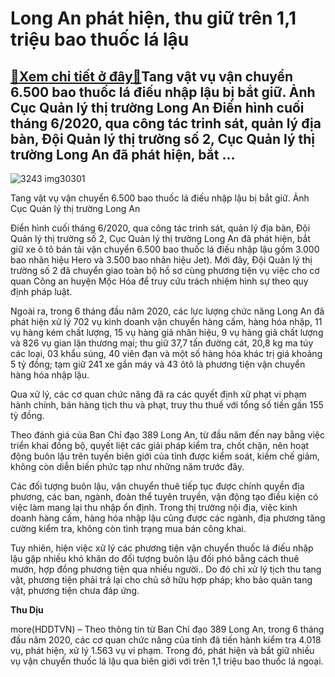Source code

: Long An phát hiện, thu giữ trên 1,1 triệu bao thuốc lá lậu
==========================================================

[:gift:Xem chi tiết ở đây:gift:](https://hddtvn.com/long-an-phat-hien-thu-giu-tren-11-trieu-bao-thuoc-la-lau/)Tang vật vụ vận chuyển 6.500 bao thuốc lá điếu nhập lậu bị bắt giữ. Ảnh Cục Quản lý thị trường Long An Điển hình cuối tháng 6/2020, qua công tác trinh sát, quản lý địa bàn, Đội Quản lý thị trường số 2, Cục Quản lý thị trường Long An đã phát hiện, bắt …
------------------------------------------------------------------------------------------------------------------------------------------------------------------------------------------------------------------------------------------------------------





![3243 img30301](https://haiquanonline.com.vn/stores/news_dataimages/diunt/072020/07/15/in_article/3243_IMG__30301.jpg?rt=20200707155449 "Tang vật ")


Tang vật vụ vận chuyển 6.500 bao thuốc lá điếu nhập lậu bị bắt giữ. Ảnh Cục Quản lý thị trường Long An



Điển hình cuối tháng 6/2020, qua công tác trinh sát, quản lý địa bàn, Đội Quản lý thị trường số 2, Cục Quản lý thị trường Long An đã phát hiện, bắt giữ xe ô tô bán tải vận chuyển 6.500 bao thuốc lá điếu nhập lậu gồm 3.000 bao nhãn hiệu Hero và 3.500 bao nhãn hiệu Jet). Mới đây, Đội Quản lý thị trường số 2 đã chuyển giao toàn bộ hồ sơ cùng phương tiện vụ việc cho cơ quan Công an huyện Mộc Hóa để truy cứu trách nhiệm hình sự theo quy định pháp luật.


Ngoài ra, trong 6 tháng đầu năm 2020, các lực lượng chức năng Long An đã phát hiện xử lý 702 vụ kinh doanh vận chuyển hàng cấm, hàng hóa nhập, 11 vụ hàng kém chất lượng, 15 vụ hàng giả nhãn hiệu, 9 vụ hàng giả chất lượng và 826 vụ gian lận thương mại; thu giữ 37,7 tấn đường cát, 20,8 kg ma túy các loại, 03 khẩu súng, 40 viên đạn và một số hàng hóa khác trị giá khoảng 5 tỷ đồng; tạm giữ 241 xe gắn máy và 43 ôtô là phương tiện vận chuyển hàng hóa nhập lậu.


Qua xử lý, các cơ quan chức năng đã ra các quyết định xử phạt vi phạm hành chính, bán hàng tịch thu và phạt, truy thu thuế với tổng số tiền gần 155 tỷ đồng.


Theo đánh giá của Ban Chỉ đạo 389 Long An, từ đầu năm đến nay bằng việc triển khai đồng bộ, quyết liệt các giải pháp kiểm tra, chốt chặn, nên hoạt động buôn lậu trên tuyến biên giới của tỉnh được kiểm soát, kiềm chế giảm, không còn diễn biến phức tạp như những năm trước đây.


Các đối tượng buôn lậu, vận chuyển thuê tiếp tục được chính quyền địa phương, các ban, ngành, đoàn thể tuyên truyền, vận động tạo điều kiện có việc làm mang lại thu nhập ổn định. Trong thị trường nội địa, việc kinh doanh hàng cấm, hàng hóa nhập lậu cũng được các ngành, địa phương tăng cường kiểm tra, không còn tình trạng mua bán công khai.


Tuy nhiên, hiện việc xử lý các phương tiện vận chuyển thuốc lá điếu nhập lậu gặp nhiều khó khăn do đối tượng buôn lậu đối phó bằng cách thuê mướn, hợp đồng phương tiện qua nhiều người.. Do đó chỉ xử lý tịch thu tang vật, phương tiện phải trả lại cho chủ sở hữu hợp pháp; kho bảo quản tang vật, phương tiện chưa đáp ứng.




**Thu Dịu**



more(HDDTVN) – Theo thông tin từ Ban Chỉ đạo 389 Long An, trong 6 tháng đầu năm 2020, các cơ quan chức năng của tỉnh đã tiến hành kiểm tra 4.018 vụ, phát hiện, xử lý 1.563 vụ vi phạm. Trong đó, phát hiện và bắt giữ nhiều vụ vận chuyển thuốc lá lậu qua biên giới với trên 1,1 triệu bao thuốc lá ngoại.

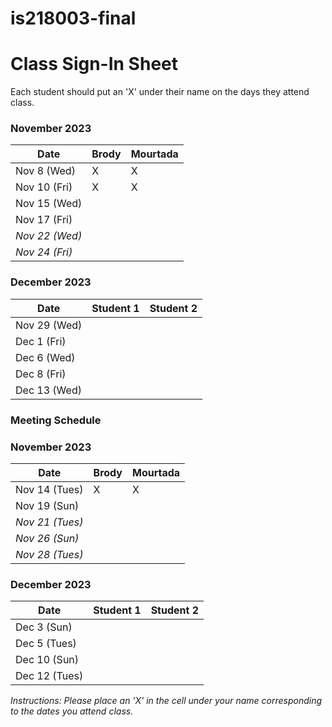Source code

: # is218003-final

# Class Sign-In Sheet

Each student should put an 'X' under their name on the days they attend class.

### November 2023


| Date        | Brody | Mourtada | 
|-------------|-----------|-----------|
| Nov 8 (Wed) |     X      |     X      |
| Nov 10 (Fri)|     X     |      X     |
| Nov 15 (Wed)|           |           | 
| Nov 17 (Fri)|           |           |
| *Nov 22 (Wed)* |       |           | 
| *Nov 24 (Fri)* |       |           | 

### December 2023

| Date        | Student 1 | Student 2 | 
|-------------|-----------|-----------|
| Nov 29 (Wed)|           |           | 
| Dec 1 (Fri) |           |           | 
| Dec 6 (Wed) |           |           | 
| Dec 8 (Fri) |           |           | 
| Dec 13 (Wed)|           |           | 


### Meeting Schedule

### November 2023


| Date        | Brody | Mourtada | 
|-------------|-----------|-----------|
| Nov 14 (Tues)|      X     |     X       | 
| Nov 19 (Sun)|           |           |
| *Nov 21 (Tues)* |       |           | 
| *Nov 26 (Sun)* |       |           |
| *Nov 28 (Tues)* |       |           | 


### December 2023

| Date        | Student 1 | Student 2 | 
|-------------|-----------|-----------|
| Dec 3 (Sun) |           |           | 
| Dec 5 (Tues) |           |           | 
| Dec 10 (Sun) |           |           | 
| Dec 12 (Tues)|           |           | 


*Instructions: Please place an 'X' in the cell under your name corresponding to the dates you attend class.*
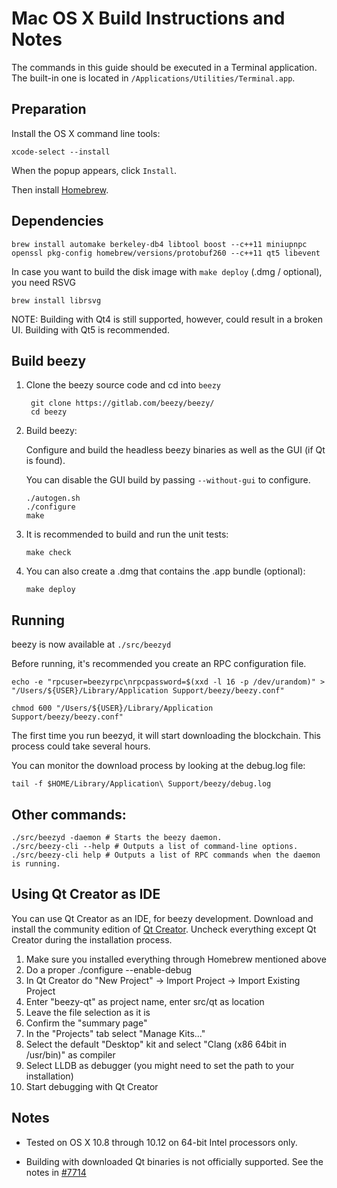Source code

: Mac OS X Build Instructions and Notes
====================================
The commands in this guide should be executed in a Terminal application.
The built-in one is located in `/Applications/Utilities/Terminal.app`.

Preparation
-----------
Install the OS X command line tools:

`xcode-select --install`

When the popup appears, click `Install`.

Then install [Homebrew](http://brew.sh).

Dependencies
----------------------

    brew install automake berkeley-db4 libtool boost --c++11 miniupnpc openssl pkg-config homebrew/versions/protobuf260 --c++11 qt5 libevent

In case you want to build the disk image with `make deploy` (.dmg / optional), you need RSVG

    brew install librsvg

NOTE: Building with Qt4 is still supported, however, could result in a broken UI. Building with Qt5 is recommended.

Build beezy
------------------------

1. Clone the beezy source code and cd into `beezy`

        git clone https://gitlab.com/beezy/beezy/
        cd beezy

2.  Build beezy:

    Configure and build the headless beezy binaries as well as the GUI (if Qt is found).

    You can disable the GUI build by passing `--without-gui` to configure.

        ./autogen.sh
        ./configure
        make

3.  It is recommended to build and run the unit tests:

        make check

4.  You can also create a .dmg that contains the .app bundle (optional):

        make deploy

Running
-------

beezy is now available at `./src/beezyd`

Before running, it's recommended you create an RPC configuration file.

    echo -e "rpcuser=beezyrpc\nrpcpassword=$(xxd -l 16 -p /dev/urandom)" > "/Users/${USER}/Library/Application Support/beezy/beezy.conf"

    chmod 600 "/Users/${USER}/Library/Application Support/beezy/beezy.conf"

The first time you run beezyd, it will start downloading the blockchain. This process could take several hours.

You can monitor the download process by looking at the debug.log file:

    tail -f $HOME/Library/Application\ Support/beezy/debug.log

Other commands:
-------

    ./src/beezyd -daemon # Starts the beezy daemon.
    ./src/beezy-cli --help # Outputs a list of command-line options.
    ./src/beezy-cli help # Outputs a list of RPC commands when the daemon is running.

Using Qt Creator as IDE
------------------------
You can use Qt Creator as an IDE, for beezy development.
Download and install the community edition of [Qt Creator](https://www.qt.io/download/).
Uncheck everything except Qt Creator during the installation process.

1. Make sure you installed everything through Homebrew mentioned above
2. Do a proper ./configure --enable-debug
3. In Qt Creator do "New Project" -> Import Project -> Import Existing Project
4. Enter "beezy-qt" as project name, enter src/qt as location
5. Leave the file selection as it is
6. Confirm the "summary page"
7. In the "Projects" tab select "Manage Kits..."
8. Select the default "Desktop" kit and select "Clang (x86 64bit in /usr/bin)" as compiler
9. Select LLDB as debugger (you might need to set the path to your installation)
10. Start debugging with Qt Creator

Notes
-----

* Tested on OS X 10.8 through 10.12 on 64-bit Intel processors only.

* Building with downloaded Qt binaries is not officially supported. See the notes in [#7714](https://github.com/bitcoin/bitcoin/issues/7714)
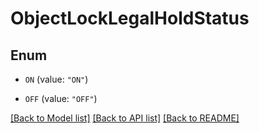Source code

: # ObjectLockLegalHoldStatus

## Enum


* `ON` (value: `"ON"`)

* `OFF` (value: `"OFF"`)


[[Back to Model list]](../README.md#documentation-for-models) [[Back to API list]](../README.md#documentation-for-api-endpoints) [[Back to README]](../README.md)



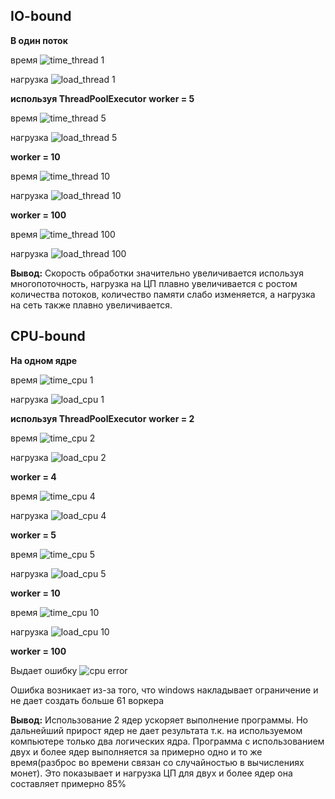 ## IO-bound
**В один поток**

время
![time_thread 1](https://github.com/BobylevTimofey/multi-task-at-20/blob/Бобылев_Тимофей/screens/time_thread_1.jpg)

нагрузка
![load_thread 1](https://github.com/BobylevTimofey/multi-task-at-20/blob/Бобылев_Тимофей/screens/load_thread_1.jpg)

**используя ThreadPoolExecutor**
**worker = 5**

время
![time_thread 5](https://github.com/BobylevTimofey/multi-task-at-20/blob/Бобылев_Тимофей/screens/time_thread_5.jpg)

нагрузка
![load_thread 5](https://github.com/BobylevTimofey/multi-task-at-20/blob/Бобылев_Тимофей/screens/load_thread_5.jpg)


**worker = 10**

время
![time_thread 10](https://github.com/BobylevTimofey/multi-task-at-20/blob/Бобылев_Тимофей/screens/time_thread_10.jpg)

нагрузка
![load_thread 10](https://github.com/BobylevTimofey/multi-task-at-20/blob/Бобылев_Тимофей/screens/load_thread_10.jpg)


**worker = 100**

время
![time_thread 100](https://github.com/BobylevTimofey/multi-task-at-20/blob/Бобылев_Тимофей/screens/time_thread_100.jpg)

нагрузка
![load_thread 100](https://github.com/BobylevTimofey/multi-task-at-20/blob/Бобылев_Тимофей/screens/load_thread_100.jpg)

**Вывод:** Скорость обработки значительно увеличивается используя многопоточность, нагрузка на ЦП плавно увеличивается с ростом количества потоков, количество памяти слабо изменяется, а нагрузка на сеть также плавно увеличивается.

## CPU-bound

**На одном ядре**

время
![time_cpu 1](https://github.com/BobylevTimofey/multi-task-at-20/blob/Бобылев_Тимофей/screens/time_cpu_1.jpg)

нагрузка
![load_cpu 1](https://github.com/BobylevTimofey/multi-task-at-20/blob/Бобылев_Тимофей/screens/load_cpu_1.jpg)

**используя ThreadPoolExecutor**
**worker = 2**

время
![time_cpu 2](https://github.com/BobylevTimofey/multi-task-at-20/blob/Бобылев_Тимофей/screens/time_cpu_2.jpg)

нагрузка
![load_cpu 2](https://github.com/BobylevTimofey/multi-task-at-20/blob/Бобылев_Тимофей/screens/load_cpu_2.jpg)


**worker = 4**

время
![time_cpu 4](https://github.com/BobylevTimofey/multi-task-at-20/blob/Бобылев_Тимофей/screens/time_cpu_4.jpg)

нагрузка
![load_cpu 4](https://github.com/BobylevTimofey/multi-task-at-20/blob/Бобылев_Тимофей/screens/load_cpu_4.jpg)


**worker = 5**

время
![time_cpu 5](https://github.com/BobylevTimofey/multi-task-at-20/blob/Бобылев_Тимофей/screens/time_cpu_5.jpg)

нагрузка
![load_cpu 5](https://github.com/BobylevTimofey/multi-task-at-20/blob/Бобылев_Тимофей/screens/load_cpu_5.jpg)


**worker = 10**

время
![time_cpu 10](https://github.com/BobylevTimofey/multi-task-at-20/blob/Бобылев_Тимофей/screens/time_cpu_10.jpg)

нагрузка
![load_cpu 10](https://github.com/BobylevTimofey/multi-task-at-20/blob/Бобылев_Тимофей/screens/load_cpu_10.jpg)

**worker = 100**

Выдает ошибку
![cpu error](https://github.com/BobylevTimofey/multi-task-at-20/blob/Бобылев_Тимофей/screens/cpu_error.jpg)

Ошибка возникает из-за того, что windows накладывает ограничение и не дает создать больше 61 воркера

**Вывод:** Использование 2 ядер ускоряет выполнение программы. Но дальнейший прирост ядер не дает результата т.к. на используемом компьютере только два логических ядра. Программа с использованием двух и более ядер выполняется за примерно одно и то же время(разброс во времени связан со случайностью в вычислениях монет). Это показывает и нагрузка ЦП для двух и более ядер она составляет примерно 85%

○ ○ ○ ○

» Exercise
Retype exactly the span of lines from the one with "tail -f $HOME/Library/Application\" through the one with "Uncheck everything except"; include both ends and omit the rest of the material.

» Answer for this exercise
    tail -f $HOME/Library/Application\ Support/beezy/debug.log

Other commands:
-------

    ./src/beezyd -daemon # Starts the beezy daemon.
    ./src/beezy-cli --help # Outputs a list of command-line options.
    ./src/beezy-cli help # Outputs a list of RPC commands when the daemon is running.

Using Qt Creator as IDE
------------------------
You can use Qt Creator as an IDE, for beezy development.
Download and install the community edition of [Qt Creator](https://www.qt.io/download/).
Uncheck everything except Qt Creator during the installation process.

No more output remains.